EXCERPTED DATA:
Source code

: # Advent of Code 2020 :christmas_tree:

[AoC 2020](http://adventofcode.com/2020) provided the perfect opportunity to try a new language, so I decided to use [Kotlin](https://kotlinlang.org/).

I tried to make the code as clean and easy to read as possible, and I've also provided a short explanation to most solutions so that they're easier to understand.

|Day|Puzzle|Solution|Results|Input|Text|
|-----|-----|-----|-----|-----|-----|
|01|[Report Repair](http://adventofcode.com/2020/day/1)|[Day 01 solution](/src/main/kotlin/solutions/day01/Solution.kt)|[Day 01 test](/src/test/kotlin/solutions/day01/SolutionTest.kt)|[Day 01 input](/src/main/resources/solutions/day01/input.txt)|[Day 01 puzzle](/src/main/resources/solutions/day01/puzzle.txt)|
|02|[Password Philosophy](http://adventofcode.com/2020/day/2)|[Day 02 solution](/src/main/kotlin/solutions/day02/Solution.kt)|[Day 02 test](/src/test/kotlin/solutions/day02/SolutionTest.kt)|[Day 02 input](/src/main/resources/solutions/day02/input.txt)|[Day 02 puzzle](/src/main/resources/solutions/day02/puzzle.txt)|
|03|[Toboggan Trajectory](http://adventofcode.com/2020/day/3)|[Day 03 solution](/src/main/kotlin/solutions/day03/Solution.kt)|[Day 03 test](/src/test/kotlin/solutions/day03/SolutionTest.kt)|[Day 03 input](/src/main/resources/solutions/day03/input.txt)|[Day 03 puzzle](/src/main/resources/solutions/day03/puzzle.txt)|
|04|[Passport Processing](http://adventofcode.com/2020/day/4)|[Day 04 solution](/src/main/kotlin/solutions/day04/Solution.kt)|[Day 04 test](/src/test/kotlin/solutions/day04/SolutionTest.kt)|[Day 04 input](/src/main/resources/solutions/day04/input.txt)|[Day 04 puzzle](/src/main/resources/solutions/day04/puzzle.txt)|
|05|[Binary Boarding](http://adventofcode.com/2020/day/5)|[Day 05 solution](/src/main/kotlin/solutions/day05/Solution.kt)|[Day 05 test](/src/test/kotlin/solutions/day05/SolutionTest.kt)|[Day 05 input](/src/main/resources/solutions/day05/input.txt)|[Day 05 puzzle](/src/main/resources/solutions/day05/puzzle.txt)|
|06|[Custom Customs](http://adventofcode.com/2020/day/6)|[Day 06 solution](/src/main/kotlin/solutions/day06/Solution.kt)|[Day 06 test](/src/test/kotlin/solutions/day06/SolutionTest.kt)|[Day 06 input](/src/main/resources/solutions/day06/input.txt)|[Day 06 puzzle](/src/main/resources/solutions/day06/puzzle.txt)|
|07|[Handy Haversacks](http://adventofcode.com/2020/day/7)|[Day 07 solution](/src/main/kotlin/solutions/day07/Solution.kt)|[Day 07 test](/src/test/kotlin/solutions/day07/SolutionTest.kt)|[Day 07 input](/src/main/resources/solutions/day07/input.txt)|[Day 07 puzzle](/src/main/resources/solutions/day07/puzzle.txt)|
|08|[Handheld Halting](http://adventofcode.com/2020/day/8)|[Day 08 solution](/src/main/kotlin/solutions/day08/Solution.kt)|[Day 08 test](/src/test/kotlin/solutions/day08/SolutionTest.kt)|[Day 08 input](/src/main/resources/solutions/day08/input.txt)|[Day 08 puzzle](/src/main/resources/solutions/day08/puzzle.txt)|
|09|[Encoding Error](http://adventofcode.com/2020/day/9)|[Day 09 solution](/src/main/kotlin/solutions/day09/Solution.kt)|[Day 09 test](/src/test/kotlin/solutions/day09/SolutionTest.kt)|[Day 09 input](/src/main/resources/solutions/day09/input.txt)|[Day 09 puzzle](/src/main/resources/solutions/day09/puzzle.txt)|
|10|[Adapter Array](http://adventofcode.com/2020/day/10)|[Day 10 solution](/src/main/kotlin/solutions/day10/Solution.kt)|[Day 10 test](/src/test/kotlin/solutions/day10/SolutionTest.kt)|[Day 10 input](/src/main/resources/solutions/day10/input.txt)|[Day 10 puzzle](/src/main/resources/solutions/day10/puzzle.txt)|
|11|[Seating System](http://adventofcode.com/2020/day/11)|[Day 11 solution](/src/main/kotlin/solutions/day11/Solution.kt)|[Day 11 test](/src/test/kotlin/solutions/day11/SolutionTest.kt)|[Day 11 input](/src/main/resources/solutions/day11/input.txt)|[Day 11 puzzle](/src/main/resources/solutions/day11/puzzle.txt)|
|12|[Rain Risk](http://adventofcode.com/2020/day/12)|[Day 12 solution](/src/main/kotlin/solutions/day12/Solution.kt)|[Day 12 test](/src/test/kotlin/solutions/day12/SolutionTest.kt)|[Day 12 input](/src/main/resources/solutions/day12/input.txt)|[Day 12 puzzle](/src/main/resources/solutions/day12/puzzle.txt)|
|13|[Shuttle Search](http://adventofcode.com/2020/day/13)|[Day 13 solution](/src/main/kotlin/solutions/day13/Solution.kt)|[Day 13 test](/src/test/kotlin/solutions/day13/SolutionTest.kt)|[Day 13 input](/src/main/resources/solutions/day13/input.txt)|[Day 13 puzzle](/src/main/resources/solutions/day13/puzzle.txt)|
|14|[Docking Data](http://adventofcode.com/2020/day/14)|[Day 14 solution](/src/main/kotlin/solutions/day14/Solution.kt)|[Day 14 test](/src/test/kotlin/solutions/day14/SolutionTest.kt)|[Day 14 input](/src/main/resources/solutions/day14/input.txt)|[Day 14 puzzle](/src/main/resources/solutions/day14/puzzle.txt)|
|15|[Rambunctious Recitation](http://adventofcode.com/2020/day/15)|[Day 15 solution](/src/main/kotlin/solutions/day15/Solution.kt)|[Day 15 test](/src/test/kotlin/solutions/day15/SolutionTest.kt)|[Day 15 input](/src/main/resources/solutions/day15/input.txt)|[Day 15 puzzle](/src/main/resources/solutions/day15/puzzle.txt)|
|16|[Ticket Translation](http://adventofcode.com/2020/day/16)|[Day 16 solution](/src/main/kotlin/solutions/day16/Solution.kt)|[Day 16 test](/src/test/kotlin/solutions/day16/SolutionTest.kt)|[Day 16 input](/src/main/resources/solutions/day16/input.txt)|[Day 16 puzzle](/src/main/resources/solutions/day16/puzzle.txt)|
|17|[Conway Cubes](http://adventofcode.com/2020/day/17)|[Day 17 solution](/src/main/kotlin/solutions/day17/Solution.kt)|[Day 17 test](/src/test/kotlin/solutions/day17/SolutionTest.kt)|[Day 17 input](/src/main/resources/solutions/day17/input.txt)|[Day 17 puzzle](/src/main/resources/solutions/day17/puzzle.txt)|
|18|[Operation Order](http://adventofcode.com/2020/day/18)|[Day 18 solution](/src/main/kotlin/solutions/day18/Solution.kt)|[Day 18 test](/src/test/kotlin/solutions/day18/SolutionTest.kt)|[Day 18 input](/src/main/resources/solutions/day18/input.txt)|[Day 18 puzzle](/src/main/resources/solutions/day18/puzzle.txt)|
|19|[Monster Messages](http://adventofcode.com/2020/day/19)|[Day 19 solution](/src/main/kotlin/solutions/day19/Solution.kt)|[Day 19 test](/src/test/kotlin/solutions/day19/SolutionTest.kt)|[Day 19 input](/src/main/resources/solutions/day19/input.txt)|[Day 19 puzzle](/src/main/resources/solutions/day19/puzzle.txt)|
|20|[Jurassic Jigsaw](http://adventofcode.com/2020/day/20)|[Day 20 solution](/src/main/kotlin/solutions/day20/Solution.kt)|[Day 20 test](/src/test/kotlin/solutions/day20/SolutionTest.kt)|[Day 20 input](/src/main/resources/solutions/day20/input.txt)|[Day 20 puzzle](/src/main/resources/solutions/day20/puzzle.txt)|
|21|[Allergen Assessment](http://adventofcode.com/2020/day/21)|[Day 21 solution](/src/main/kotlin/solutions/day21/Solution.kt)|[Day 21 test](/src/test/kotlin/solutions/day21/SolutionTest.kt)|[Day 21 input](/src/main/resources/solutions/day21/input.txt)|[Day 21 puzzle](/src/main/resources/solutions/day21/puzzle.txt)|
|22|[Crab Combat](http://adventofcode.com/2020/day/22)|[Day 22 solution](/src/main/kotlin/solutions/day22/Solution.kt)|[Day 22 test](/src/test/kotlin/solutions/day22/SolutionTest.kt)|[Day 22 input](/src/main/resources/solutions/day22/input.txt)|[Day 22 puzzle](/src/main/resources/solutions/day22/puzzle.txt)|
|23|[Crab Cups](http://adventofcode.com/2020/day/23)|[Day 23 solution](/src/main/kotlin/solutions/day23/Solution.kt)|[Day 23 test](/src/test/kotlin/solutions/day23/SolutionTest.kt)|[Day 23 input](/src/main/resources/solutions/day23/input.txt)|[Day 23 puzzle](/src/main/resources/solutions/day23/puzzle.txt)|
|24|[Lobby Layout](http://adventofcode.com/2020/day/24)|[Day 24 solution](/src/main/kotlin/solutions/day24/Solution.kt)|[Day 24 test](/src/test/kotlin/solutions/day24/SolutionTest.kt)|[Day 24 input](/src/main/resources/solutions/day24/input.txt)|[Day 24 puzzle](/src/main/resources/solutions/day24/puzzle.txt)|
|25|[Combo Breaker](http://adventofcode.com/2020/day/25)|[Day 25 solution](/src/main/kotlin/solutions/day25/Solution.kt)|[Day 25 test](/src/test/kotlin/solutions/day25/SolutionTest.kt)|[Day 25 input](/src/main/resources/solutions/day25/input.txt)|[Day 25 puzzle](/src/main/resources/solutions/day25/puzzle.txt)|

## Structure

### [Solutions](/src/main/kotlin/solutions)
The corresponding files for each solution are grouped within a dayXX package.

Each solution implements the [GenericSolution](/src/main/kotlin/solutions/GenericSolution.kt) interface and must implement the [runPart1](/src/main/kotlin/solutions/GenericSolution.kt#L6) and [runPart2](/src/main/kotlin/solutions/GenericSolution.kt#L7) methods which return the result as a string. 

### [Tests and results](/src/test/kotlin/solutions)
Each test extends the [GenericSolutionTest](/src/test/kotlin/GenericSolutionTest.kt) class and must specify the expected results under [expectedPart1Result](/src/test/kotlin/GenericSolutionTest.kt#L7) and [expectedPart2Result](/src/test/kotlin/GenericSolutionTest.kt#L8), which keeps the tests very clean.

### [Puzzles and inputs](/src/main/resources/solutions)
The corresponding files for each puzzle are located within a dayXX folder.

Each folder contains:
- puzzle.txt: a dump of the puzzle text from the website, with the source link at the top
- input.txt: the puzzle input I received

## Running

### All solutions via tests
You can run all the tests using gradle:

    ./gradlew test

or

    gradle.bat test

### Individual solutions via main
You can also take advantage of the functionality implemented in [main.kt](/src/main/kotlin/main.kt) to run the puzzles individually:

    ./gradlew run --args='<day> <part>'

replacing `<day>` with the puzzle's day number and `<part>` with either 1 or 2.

EXERCISE BRIEF:
Look above for the line containing "I tried to make". Output from there through the line containing "06 input](/src/main/resources/solutions/day06/input.txt)|[Day 06", exactly and inclusively.

TASK ANSWER:
I tried to make the code as clean and easy to read as possible, and I've also provided a short explanation to most solutions so that they're easier to understand.

|Day|Puzzle|Solution|Results|Input|Text|
|-----|-----|-----|-----|-----|-----|
|01|[Report Repair](http://adventofcode.com/2020/day/1)|[Day 01 solution](/src/main/kotlin/solutions/day01/Solution.kt)|[Day 01 test](/src/test/kotlin/solutions/day01/SolutionTest.kt)|[Day 01 input](/src/main/resources/solutions/day01/input.txt)|[Day 01 puzzle](/src/main/resources/solutions/day01/puzzle.txt)|
|02|[Password Philosophy](http://adventofcode.com/2020/day/2)|[Day 02 solution](/src/main/kotlin/solutions/day02/Solution.kt)|[Day 02 test](/src/test/kotlin/solutions/day02/SolutionTest.kt)|[Day 02 input](/src/main/resources/solutions/day02/input.txt)|[Day 02 puzzle](/src/main/resources/solutions/day02/puzzle.txt)|
|03|[Toboggan Trajectory](http://adventofcode.com/2020/day/3)|[Day 03 solution](/src/main/kotlin/solutions/day03/Solution.kt)|[Day 03 test](/src/test/kotlin/solutions/day03/SolutionTest.kt)|[Day 03 input](/src/main/resources/solutions/day03/input.txt)|[Day 03 puzzle](/src/main/resources/solutions/day03/puzzle.txt)|
|04|[Passport Processing](http://adventofcode.com/2020/day/4)|[Day 04 solution](/src/main/kotlin/solutions/day04/Solution.kt)|[Day 04 test](/src/test/kotlin/solutions/day04/SolutionTest.kt)|[Day 04 input](/src/main/resources/solutions/day04/input.txt)|[Day 04 puzzle](/src/main/resources/solutions/day04/puzzle.txt)|
|05|[Binary Boarding](http://adventofcode.com/2020/day/5)|[Day 05 solution](/src/main/kotlin/solutions/day05/Solution.kt)|[Day 05 test](/src/test/kotlin/solutions/day05/SolutionTest.kt)|[Day 05 input](/src/main/resources/solutions/day05/input.txt)|[Day 05 puzzle](/src/main/resources/solutions/day05/puzzle.txt)|
|06|[Custom Customs](http://adventofcode.com/2020/day/6)|[Day 06 solution](/src/main/kotlin/solutions/day06/Solution.kt)|[Day 06 test](/src/test/kotlin/solutions/day06/SolutionTest.kt)|[Day 06 input](/src/main/resources/solutions/day06/input.txt)|[Day 06 puzzle](/src/main/resources/solutions/day06/puzzle.txt)|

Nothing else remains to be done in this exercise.